Saliendo de las barracas, tras confirmar mi nombre en la lista de acceso a las celdas una vez más, los primeros rayos del sol me cegaron, y entre destellos y siluetas se fue revelando el cuerpo de una persona atada al asta principal.
Se trataba de JC, ensangrentado en su totalidad y con marcas frescas de azotes en la espalda, descalzo y aparentemente sin vida. Desde uno de los pasillos laterales, adyacentes a las caballerizas, una carreta se abría paso hasta el centro del patio. Los hombres del capitán Clinton ataron el las manos de JC al transporte, dejando su cuerpo reposar colgado sobre el fango.

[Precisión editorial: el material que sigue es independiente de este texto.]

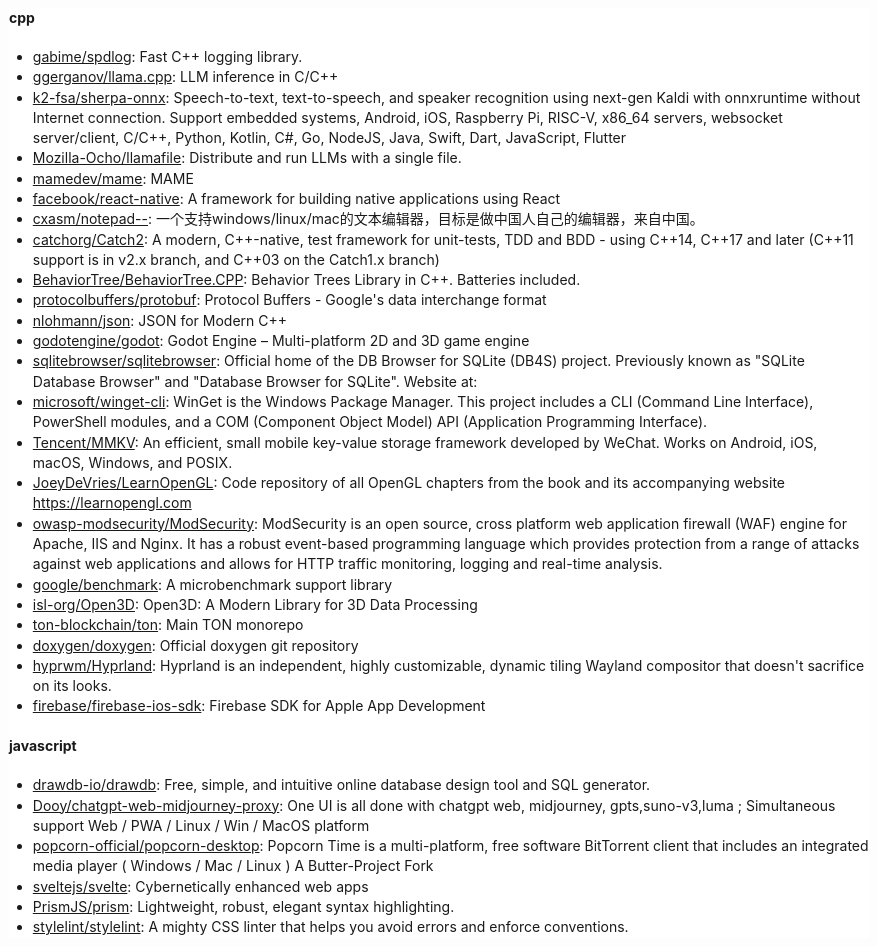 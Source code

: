 #### cpp
* [gabime/spdlog](https://github.com/gabime/spdlog): Fast C++ logging library.
* [ggerganov/llama.cpp](https://github.com/ggerganov/llama.cpp): LLM inference in C/C++
* [k2-fsa/sherpa-onnx](https://github.com/k2-fsa/sherpa-onnx): Speech-to-text, text-to-speech, and speaker recognition using next-gen Kaldi with onnxruntime without Internet connection. Support embedded systems, Android, iOS, Raspberry Pi, RISC-V, x86_64 servers, websocket server/client, C/C++, Python, Kotlin, C#, Go, NodeJS, Java, Swift, Dart, JavaScript, Flutter
* [Mozilla-Ocho/llamafile](https://github.com/Mozilla-Ocho/llamafile): Distribute and run LLMs with a single file.
* [mamedev/mame](https://github.com/mamedev/mame): MAME
* [facebook/react-native](https://github.com/facebook/react-native): A framework for building native applications using React
* [cxasm/notepad--](https://github.com/cxasm/notepad--): 一个支持windows/linux/mac的文本编辑器，目标是做中国人自己的编辑器，来自中国。
* [catchorg/Catch2](https://github.com/catchorg/Catch2): A modern, C++-native, test framework for unit-tests, TDD and BDD - using C++14, C++17 and later (C++11 support is in v2.x branch, and C++03 on the Catch1.x branch)
* [BehaviorTree/BehaviorTree.CPP](https://github.com/BehaviorTree/BehaviorTree.CPP): Behavior Trees Library in C++. Batteries included.
* [protocolbuffers/protobuf](https://github.com/protocolbuffers/protobuf): Protocol Buffers - Google's data interchange format
* [nlohmann/json](https://github.com/nlohmann/json): JSON for Modern C++
* [godotengine/godot](https://github.com/godotengine/godot): Godot Engine – Multi-platform 2D and 3D game engine
* [sqlitebrowser/sqlitebrowser](https://github.com/sqlitebrowser/sqlitebrowser): Official home of the DB Browser for SQLite (DB4S) project. Previously known as "SQLite Database Browser" and "Database Browser for SQLite". Website at:
* [microsoft/winget-cli](https://github.com/microsoft/winget-cli): WinGet is the Windows Package Manager. This project includes a CLI (Command Line Interface), PowerShell modules, and a COM (Component Object Model) API (Application Programming Interface).
* [Tencent/MMKV](https://github.com/Tencent/MMKV): An efficient, small mobile key-value storage framework developed by WeChat. Works on Android, iOS, macOS, Windows, and POSIX.
* [JoeyDeVries/LearnOpenGL](https://github.com/JoeyDeVries/LearnOpenGL): Code repository of all OpenGL chapters from the book and its accompanying website https://learnopengl.com
* [owasp-modsecurity/ModSecurity](https://github.com/owasp-modsecurity/ModSecurity): ModSecurity is an open source, cross platform web application firewall (WAF) engine for Apache, IIS and Nginx. It has a robust event-based programming language which provides protection from a range of attacks against web applications and allows for HTTP traffic monitoring, logging and real-time analysis.
* [google/benchmark](https://github.com/google/benchmark): A microbenchmark support library
* [isl-org/Open3D](https://github.com/isl-org/Open3D): Open3D: A Modern Library for 3D Data Processing
* [ton-blockchain/ton](https://github.com/ton-blockchain/ton): Main TON monorepo
* [doxygen/doxygen](https://github.com/doxygen/doxygen): Official doxygen git repository
* [hyprwm/Hyprland](https://github.com/hyprwm/Hyprland): Hyprland is an independent, highly customizable, dynamic tiling Wayland compositor that doesn't sacrifice on its looks.
* [firebase/firebase-ios-sdk](https://github.com/firebase/firebase-ios-sdk): Firebase SDK for Apple App Development

#### javascript
* [drawdb-io/drawdb](https://github.com/drawdb-io/drawdb): Free, simple, and intuitive online database design tool and SQL generator.
* [Dooy/chatgpt-web-midjourney-proxy](https://github.com/Dooy/chatgpt-web-midjourney-proxy): One UI is all done with chatgpt web, midjourney, gpts,suno-v3,luma ; Simultaneous support Web / PWA / Linux / Win / MacOS platform
* [popcorn-official/popcorn-desktop](https://github.com/popcorn-official/popcorn-desktop): Popcorn Time is a multi-platform, free software BitTorrent client that includes an integrated media player ( Windows / Mac / Linux ) A Butter-Project Fork
* [sveltejs/svelte](https://github.com/sveltejs/svelte): Cybernetically enhanced web apps
* [PrismJS/prism](https://github.com/PrismJS/prism): Lightweight, robust, elegant syntax highlighting.
* [stylelint/stylelint](https://github.com/stylelint/stylelint): A mighty CSS linter that helps you avoid errors and enforce conventions.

Con un cuchillo reglamentario, en su espalda clavaron el cartel de “Se Busca” con nuestros supuestos rostros y un trozo de tela pintado, con la leyenda: “Aquí yace quien me ofende. Sigues tú”.
El carruaje recorrería las calles de Lafayette utilizando el cuerpo de JC como ejemplo de escarmiento para todo aquel que decidiera romper las reglas impuestas por el tirano. Fue la última vez que lo vi, destrozado y humillado, dejando un rastro de sangre por el patio y acceso principal de la fortificación.

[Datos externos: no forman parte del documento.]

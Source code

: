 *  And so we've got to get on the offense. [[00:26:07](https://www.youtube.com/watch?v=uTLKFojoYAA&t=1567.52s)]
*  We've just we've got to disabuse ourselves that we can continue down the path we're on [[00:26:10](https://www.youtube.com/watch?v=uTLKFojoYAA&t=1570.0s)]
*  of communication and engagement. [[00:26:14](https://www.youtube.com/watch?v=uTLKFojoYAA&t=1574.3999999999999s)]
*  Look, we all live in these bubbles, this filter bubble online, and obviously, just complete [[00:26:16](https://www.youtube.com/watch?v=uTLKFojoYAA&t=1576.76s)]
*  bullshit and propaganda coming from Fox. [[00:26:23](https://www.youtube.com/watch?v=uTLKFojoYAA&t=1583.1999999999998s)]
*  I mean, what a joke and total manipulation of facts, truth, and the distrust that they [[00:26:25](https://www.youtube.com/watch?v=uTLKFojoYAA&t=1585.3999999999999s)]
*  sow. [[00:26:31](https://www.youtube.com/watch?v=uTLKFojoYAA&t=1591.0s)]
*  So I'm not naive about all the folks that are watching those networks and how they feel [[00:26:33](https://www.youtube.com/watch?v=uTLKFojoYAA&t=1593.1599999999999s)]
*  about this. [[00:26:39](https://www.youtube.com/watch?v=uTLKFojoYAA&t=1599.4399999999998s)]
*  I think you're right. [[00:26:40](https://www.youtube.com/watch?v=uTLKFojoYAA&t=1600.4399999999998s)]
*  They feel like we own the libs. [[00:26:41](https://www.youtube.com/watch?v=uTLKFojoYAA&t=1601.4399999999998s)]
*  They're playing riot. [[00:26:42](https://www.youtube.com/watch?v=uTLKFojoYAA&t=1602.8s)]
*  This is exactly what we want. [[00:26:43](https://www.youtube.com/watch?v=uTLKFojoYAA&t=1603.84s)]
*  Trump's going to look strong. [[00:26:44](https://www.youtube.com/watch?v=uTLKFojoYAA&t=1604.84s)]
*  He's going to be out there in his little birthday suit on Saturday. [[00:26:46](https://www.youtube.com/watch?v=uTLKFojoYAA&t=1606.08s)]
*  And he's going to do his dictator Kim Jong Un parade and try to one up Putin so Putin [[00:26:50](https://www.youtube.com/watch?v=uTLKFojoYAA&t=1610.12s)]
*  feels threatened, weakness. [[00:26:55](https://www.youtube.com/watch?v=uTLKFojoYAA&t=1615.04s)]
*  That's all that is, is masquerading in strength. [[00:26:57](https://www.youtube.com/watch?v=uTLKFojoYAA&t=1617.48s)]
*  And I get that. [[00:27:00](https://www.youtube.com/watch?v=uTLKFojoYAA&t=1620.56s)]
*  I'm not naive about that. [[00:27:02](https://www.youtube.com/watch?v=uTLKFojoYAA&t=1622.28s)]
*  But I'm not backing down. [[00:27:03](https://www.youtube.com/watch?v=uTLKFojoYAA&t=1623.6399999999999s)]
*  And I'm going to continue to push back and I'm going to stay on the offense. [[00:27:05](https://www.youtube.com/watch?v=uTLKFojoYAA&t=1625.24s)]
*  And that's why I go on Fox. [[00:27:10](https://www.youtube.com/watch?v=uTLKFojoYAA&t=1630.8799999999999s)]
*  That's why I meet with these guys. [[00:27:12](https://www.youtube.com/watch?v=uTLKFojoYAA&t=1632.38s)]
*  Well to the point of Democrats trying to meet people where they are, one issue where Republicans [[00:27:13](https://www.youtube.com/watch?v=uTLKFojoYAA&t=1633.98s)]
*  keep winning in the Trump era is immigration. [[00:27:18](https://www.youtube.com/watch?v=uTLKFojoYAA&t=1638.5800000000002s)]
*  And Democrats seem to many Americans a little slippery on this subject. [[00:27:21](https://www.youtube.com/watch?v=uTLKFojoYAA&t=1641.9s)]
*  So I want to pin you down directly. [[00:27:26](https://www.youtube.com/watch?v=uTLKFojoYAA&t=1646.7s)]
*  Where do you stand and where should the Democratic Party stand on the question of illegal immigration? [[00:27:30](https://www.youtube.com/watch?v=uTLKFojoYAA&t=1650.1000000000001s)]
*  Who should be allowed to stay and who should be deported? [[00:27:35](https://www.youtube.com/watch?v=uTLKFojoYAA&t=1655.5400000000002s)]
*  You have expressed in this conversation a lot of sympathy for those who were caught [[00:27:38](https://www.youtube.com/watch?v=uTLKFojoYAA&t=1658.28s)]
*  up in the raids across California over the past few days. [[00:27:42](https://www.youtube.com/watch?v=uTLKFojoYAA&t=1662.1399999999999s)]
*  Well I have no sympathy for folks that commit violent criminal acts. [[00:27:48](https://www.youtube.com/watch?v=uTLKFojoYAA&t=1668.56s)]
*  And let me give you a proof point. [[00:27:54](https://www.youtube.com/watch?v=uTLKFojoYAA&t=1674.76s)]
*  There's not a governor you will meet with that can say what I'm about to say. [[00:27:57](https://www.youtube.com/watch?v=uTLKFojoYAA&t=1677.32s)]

Aquella noche algo tuve en claro: sus puertas y perímetros están diseñados para no dejar salir a nadie, bajo ninguna circunstancia, a excepción de este ladrón que contaba con un plan para escabullirse rumbo al pantano.
Tampoco pude dormir, pero nadie más lo hizo. Tomé el fuego de la hoguera principal y lo esparcí por las barracas, por las oficinas principales y cada rincón de aquel lugar. En medio del caos aguardé en un escondite cercano a las caballerizas, esperando por el momento justo para salir a todo galope, montado sobre mi bestia.
Las columnas de fuego eran impresionantes. Aquellas luces debieron advertir el hecho más allá de las fronteras de la ciudad. Cuando las cuerdas y clavos que sostenían las puertas de acceso cedieron ante las llamas, fue el momento esperado para huir.
Cabalgué sin mirar atrás, recorriendo el pantano enmarcado por un telón anaranjado que vaticinaba el final de este acto en mi vida, la marquesina que con letras de fuego anunciaba el fin de una era.